[Collected data]
↓↓↓
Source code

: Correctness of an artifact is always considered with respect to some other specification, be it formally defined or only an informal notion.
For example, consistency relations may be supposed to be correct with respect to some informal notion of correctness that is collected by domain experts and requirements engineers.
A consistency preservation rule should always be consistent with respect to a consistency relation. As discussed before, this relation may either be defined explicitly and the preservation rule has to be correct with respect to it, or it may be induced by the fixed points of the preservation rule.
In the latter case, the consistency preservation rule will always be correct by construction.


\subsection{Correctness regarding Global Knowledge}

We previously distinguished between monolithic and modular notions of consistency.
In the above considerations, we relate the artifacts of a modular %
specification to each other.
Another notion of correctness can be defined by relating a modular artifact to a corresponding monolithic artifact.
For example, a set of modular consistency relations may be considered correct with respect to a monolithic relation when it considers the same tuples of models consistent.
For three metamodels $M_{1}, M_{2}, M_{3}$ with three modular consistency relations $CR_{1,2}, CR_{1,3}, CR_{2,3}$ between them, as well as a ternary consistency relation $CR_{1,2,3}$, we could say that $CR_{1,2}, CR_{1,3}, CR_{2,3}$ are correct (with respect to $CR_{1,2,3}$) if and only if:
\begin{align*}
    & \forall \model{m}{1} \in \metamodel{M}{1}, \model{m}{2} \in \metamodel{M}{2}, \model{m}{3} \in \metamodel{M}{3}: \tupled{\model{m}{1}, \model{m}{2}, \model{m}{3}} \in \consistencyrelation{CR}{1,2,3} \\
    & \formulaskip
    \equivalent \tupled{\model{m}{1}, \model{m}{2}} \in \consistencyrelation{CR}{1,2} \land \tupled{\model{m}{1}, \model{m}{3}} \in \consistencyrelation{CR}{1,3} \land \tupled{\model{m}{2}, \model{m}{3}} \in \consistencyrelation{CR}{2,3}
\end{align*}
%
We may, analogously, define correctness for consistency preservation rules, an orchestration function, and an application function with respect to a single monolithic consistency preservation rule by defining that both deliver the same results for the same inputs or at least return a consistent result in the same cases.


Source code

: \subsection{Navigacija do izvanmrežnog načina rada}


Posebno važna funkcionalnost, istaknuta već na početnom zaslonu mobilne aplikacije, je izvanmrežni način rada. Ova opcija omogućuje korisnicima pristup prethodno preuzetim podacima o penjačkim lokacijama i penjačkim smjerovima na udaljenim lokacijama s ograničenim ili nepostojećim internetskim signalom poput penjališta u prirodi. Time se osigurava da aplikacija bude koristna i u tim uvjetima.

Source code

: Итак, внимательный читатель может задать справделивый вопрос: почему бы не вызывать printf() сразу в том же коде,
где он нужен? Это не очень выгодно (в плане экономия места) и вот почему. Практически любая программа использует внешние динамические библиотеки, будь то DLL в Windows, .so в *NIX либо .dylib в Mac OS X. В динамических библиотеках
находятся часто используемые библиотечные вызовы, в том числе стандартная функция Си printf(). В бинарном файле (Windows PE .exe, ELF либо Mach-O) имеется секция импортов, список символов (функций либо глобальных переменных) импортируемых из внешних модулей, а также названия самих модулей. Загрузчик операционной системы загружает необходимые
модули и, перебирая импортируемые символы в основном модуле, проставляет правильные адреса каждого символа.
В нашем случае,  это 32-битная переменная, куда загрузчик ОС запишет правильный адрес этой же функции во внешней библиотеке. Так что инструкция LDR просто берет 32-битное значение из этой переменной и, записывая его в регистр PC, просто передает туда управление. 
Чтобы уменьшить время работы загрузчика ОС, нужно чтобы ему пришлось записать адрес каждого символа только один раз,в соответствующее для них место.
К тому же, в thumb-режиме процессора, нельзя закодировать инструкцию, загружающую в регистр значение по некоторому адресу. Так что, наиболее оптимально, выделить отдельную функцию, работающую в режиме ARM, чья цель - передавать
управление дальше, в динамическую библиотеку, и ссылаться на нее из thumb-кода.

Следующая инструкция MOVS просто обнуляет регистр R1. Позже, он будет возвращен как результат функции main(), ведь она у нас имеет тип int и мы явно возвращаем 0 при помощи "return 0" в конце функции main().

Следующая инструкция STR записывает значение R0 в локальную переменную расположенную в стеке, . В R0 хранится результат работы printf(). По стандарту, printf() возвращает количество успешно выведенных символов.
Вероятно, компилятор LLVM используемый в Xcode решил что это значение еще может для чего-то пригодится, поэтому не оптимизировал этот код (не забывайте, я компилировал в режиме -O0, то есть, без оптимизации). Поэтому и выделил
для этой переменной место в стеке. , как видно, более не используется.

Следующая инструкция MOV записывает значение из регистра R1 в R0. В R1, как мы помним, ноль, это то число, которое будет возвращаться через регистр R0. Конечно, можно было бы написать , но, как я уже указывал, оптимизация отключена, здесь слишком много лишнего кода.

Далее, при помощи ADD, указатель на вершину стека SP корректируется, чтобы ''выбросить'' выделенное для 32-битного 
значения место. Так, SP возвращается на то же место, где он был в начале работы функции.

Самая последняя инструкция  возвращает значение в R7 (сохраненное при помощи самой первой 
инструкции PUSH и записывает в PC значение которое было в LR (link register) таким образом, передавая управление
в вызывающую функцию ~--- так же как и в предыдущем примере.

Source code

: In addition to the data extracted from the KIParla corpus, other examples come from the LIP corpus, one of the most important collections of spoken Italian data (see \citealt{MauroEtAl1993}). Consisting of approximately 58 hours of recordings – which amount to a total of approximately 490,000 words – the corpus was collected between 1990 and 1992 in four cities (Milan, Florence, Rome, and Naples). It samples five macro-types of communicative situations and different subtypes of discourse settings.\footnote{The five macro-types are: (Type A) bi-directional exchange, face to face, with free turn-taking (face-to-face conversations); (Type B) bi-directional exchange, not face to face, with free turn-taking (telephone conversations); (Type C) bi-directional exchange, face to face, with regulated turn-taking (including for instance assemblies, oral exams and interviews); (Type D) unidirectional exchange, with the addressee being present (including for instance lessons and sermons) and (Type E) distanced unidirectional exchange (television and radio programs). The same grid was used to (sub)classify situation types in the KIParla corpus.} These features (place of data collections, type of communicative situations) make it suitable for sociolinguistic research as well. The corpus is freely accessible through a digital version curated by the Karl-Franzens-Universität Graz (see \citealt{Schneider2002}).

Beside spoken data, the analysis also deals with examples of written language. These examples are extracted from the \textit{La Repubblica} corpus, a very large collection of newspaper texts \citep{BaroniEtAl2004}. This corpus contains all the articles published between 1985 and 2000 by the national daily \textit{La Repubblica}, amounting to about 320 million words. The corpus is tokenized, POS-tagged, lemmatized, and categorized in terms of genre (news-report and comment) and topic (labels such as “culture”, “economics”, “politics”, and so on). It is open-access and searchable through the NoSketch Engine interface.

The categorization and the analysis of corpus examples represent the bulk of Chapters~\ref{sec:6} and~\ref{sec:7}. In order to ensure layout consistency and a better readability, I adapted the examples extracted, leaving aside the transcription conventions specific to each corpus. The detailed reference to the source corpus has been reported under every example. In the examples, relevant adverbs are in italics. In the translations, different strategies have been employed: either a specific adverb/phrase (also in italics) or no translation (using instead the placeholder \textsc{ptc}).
↑↑↑
WHAT IS REQUIRED:
All records above are to be output again exactly as they stand.

ANSWER FOR THIS EXERCISE:
Source code

: Correctness of an artifact is always considered with respect to some other specification, be it formally defined or only an informal notion.
For example, consistency relations may be supposed to be correct with respect to some informal notion of correctness that is collected by domain experts and requirements engineers.
A consistency preservation rule should always be consistent with respect to a consistency relation. As discussed before, this relation may either be defined explicitly and the preservation rule has to be correct with respect to it, or it may be induced by the fixed points of the preservation rule.
In the latter case, the consistency preservation rule will always be correct by construction.


\subsection{Correctness regarding Global Knowledge}

We previously distinguished between monolithic and modular notions of consistency.
In the above considerations, we relate the artifacts of a modular %
specification to each other.
Another notion of correctness can be defined by relating a modular artifact to a corresponding monolithic artifact.
For example, a set of modular consistency relations may be considered correct with respect to a monolithic relation when it considers the same tuples of models consistent.
For three metamodels $M_{1}, M_{2}, M_{3}$ with three modular consistency relations $CR_{1,2}, CR_{1,3}, CR_{2,3}$ between them, as well as a ternary consistency relation $CR_{1,2,3}$, we could say that $CR_{1,2}, CR_{1,3}, CR_{2,3}$ are correct (with respect to $CR_{1,2,3}$) if and only if:
\begin{align*}
    & \forall \model{m}{1} \in \metamodel{M}{1}, \model{m}{2} \in \metamodel{M}{2}, \model{m}{3} \in \metamodel{M}{3}: \tupled{\model{m}{1}, \model{m}{2}, \model{m}{3}} \in \consistencyrelation{CR}{1,2,3} \\
    & \formulaskip
    \equivalent \tupled{\model{m}{1}, \model{m}{2}} \in \consistencyrelation{CR}{1,2} \land \tupled{\model{m}{1}, \model{m}{3}} \in \consistencyrelation{CR}{1,3} \land \tupled{\model{m}{2}, \model{m}{3}} \in \consistencyrelation{CR}{2,3}
\end{align*}
%
We may, analogously, define correctness for consistency preservation rules, an orchestration function, and an application function with respect to a single monolithic consistency preservation rule by defining that both deliver the same results for the same inputs or at least return a consistent result in the same cases.


Source code

: \subsection{Navigacija do izvanmrežnog načina rada}


Posebno važna funkcionalnost, istaknuta već na početnom zaslonu mobilne aplikacije, je izvanmrežni način rada. Ova opcija omogućuje korisnicima pristup prethodno preuzetim podacima o penjačkim lokacijama i penjačkim smjerovima na udaljenim lokacijama s ograničenim ili nepostojećim internetskim signalom poput penjališta u prirodi. Time se osigurava da aplikacija bude koristna i u tim uvjetima.

Source code

: Итак, внимательный читатель может задать справделивый вопрос: почему бы не вызывать printf() сразу в том же коде,
где он нужен? Это не очень выгодно (в плане экономия места) и вот почему. Практически любая программа использует внешние динамические библиотеки, будь то DLL в Windows, .so в *NIX либо .dylib в Mac OS X. В динамических библиотеках
находятся часто используемые библиотечные вызовы, в том числе стандартная функция Си printf(). В бинарном файле (Windows PE .exe, ELF либо Mach-O) имеется секция импортов, список символов (функций либо глобальных переменных) импортируемых из внешних модулей, а также названия самих модулей. Загрузчик операционной системы загружает необходимые
модули и, перебирая импортируемые символы в основном модуле, проставляет правильные адреса каждого символа.
В нашем случае,  это 32-битная переменная, куда загрузчик ОС запишет правильный адрес этой же функции во внешней библиотеке. Так что инструкция LDR просто берет 32-битное значение из этой переменной и, записывая его в регистр PC, просто передает туда управление. 
Чтобы уменьшить время работы загрузчика ОС, нужно чтобы ему пришлось записать адрес каждого символа только один раз,в соответствующее для них место.
К тому же, в thumb-режиме процессора, нельзя закодировать инструкцию, загружающую в регистр значение по некоторому адресу. Так что, наиболее оптимально, выделить отдельную функцию, работающую в режиме ARM, чья цель - передавать
управление дальше, в динамическую библиотеку, и ссылаться на нее из thumb-кода.

Следующая инструкция MOVS просто обнуляет регистр R1. Позже, он будет возвращен как результат функции main(), ведь она у нас имеет тип int и мы явно возвращаем 0 при помощи "return 0" в конце функции main().

Следующая инструкция STR записывает значение R0 в локальную переменную расположенную в стеке, . В R0 хранится результат работы printf(). По стандарту, printf() возвращает количество успешно выведенных символов.
Вероятно, компилятор LLVM используемый в Xcode решил что это значение еще может для чего-то пригодится, поэтому не оптимизировал этот код (не забывайте, я компилировал в режиме -O0, то есть, без оптимизации). Поэтому и выделил
для этой переменной место в стеке. , как видно, более не используется.

Следующая инструкция MOV записывает значение из регистра R1 в R0. В R1, как мы помним, ноль, это то число, которое будет возвращаться через регистр R0. Конечно, можно было бы написать , но, как я уже указывал, оптимизация отключена, здесь слишком много лишнего кода.

Далее, при помощи ADD, указатель на вершину стека SP корректируется, чтобы ''выбросить'' выделенное для 32-битного 
значения место. Так, SP возвращается на то же место, где он был в начале работы функции.

Самая последняя инструкция  возвращает значение в R7 (сохраненное при помощи самой первой 
инструкции PUSH и записывает в PC значение которое было в LR (link register) таким образом, передавая управление
в вызывающую функцию ~--- так же как и в предыдущем примере.

Source code

: In addition to the data extracted from the KIParla corpus, other examples come from the LIP corpus, one of the most important collections of spoken Italian data (see \citealt{MauroEtAl1993}). Consisting of approximately 58 hours of recordings – which amount to a total of approximately 490,000 words – the corpus was collected between 1990 and 1992 in four cities (Milan, Florence, Rome, and Naples). It samples five macro-types of communicative situations and different subtypes of discourse settings.\footnote{The five macro-types are: (Type A) bi-directional exchange, face to face, with free turn-taking (face-to-face conversations); (Type B) bi-directional exchange, not face to face, with free turn-taking (telephone conversations); (Type C) bi-directional exchange, face to face, with regulated turn-taking (including for instance assemblies, oral exams and interviews); (Type D) unidirectional exchange, with the addressee being present (including for instance lessons and sermons) and (Type E) distanced unidirectional exchange (television and radio programs). The same grid was used to (sub)classify situation types in the KIParla corpus.} These features (place of data collections, type of communicative situations) make it suitable for sociolinguistic research as well. The corpus is freely accessible through a digital version curated by the Karl-Franzens-Universität Graz (see \citealt{Schneider2002}).

Beside spoken data, the analysis also deals with examples of written language. These examples are extracted from the \textit{La Repubblica} corpus, a very large collection of newspaper texts \citep{BaroniEtAl2004}. This corpus contains all the articles published between 1985 and 2000 by the national daily \textit{La Repubblica}, amounting to about 320 million words. The corpus is tokenized, POS-tagged, lemmatized, and categorized in terms of genre (news-report and comment) and topic (labels such as “culture”, “economics”, “politics”, and so on). It is open-access and searchable through the NoSketch Engine interface.

The categorization and the analysis of corpus examples represent the bulk of Chapters~\ref{sec:6} and~\ref{sec:7}. In order to ensure layout consistency and a better readability, I adapted the examples extracted, leaving aside the transcription conventions specific to each corpus. The detailed reference to the source corpus has been reported under every example. In the examples, relevant adverbs are in italics. In the translations, different strategies have been employed: either a specific adverb/phrase (also in italics) or no translation (using instead the placeholder \textsc{ptc}).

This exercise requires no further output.